- _Your assignment_
Could you set down exactly the lines in the records below between the line holding "that is entering." and the line holding "If we finish", inclusive?

- _Recorded data_
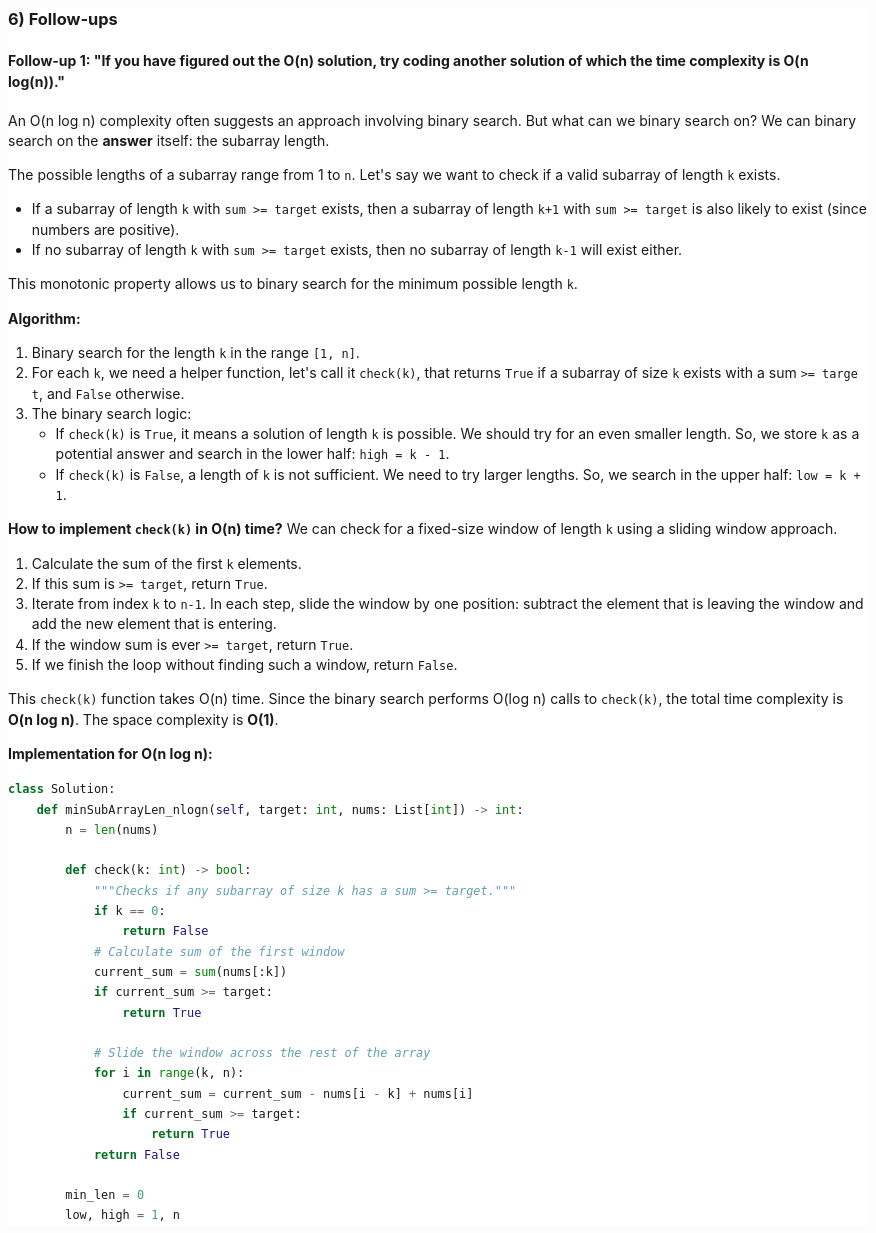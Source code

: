 
### 6) Follow-ups

#### Follow-up 1: "If you have figured out the O(n) solution, try coding another solution of which the time complexity is O(n log(n))."

An O(n log n) complexity often suggests an approach involving binary search. But what can we binary search on? We can binary search on the **answer** itself: the subarray length.

The possible lengths of a subarray range from 1 to `n`. Let's say we want to check if a valid subarray of length `k` exists.
*   If a subarray of length `k` with `sum >= target` exists, then a subarray of length `k+1` with `sum >= target` is also likely to exist (since numbers are positive).
*   If no subarray of length `k` with `sum >= target` exists, then no subarray of length `k-1` will exist either.

This monotonic property allows us to binary search for the minimum possible length `k`.

**Algorithm:**
1.  Binary search for the length `k` in the range `[1, n]`.
2.  For each `k`, we need a helper function, let's call it `check(k)`, that returns `True` if a subarray of size `k` exists with a sum `>= target`, and `False` otherwise.
3.  The binary search logic:
    *   If `check(k)` is `True`, it means a solution of length `k` is possible. We should try for an even smaller length. So, we store `k` as a potential answer and search in the lower half: `high = k - 1`.
    *   If `check(k)` is `False`, a length of `k` is not sufficient. We need to try larger lengths. So, we search in the upper half: `low = k + 1`.

**How to implement `check(k)` in O(n) time?**
We can check for a fixed-size window of length `k` using a sliding window approach.

1.  Calculate the sum of the first `k` elements.
2.  If this sum is `>= target`, return `True`.
3.  Iterate from index `k` to `n-1`. In each step, slide the window by one position: subtract the element that is leaving the window and add the new element that is entering.
4.  If the window sum is ever `>= target`, return `True`.
5.  If we finish the loop without finding such a window, return `False`.

This `check(k)` function takes O(n) time. Since the binary search performs O(log n) calls to `check(k)`, the total time complexity is **O(n log n)**. The space complexity is **O(1)**.

**Implementation for O(n log n):**
```python
class Solution:
    def minSubArrayLen_nlogn(self, target: int, nums: List[int]) -> int:
        n = len(nums)
        
        def check(k: int) -> bool:
            """Checks if any subarray of size k has a sum >= target."""
            if k == 0:
                return False
            # Calculate sum of the first window
            current_sum = sum(nums[:k])
            if current_sum >= target:
                return True
            
            # Slide the window across the rest of the array
            for i in range(k, n):
                current_sum = current_sum - nums[i - k] + nums[i]
                if current_sum >= target:
                    return True
            return False

        min_len = 0
        low, high = 1, n
```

- _Task result_
3.  Iterate from index `k` to `n-1`. In each step, slide the window by one position: subtract the element that is leaving the window and add the new element that is entering.
4.  If the window sum is ever `>= target`, return `True`.
5.  If we finish the loop without finding such a window, return `False`.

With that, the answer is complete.